In the EU, the European Commission (the EU’s executive branch), has taken the position that the areas covered by CETA fall within the exclusive competence of the EU, with the effect that only EU Parliamentary approval is required to fully ratify the agreement and bring it into force. However, faced with disagreement by some national governments, the EU decided to propose CETA for signature as a “mixed agreement”.
This means that approval by the EU Parliament will permit the agreement to come into force on a provisional basis only. The agreement will not come into effect with respect to matters falling outside the exclusive competence of the EU until each individual EU national government has approved the agreement, which may take several years. The EU Commission has stated that the main exclusions from provisional application include: investment protection, investment market access for portfolio investment, the Investment Court System, and an article on camcording. Additional areas have been identified by the EU national governments. For example, a German constitutional court ruling also identified mutual recognition of professional qualifications and protection of workers as areas of national government competence.
Provisional application is expected to bring the vast majority of the agreement into force, and notably will result in duty free tariff treatment for almost all products that originate in the territories of the parties.
In Canada, the Federal Government has the executive power to ratify international trade agreements by Order in Council. However, since international treaties are not “self implementing,” but rather require incorporation through domestic law, implementing legislation normally will be prepared, tabled in the House of Commons, and approved prior to ratification of the agreement. The federal government initiated this process when it tabled federal implementing legislation for CETA (Bill C-30) on October 31, 2016.
On Tuesday, February 14, 2017, the House of Commons passed Bill C-30. The first reading of the bill in the Senate occurred on the same day. Once the bill proceeds in the Senate through second reading, committee and report stages, and third reading, and assuming that it is passed, the Bill will receive Royal Assent and will come into force on a day to be fixed by order of the Governor in Council.

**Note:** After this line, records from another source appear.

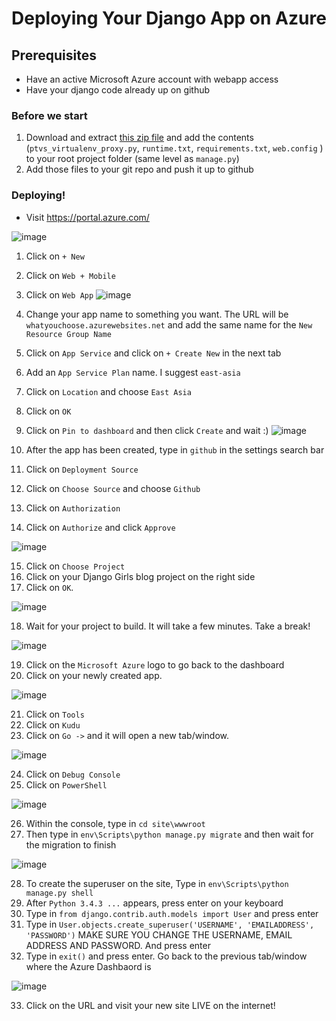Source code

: # Deploying Your Django App on Azure

## Prerequisites
- Have an active Microsoft Azure account with webapp access
- Have your django code already up on github

### Before we start
1. Download and extract [this zip file](https://gist.github.com/jinpark/77193532d04860bcda8b4c66fa6aae8a/archive/4ed5c72c3c187c6c4a7374404e1fa3a62f1583be.zip) and add the contents (`ptvs_virtualenv_proxy.py`, `runtime.txt`, `requirements.txt`, `web.config` ) to your root project folder (same level as `manage.py`) 
2. Add those files to your git repo and push it up to github

### Deploying!
- Visit https://portal.azure.com/

![image](./01-03.png)

1. Click on `+ New`
2. Click on `Web + Mobile`
3. Click on `Web App`
 ![image](./04-09-new.png)
 
4. Change your app name to something you want. The URL will be `whatyouchoose.azurewebsites.net` and add the same name for the `New Resource Group Name`
5. Click on `App Service` and click on `+ Create New` in the next tab
6. Add an `App Service Plan` name. I suggest `east-asia`
7. Click on `Location` and choose `East Asia`
8. Click on `OK`
9. Click on `Pin to dashboard` and then click `Create` and wait :)
 ![image](./10-14.png)
 
10. After the app has been created, type in `github` in the settings search bar
11. Click on `Deployment Source`
12. Click on `Choose Source` and choose `Github` 
13. Click on `Authorization`
14. Click on `Authorize` and click `Approve`
 
 ![image](./15-17.png)
 
15. Click on `Choose Project`
16. Click on your Django Girls blog project on the right side
17. Click on `OK`.
 
 ![image](./18.png)
 
18. Wait for your project to build. It will take a few minutes. Take a break!

![image](./19-20.png)

19. Click on the `Microsoft Azure` logo to go back to the dashboard
20. Click on your newly created app.

![image](./21-23.png)

21. Click on `Tools`
22. Click on `Kudu`
23. Click on `Go ->` and it will open a new tab/window.

![image](./24-25.png)

24. Click on `Debug Console`
25. Click on `PowerShell`

![image](./26-27.png)

26. Within the console, type in `cd site\wwwroot`
27. Then type in `env\Scripts\python manage.py migrate` and then wait for the migration to finish

![image](./28-32-new.png)

28. To create the superuser on the site, Type in `env\Scripts\python manage.py shell`
29. After `Python 3.4.3 ...` appears, press enter on your keyboard
30. Type in `from django.contrib.auth.models import User` and press enter
31. Type in `User.objects.create_superuser('USERNAME', 'EMAILADDRESS', 'PASSWORD')` MAKE SURE YOU CHANGE THE USERNAME, EMAIL ADDRESS AND PASSWORD. And press enter
32. Type in `exit()` and press enter. Go back to the previous tab/window where the Azure Dashbaord is

![image](./33.png)

33. Click on the URL and visit your new site LIVE on the internet!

According to the provisions of CETA, the agreement can enter into force “provisionally” on the first day after the month following the date on which the Parties have notified each other that their respective internal requirements and procedures necessary for the provisional application of the Agreement have been completed. For example, if the Parties notify each other that they have taken the necessary steps for provisional application of the agreement in March 2017, CETA can take provisional effect on April 1, 2017.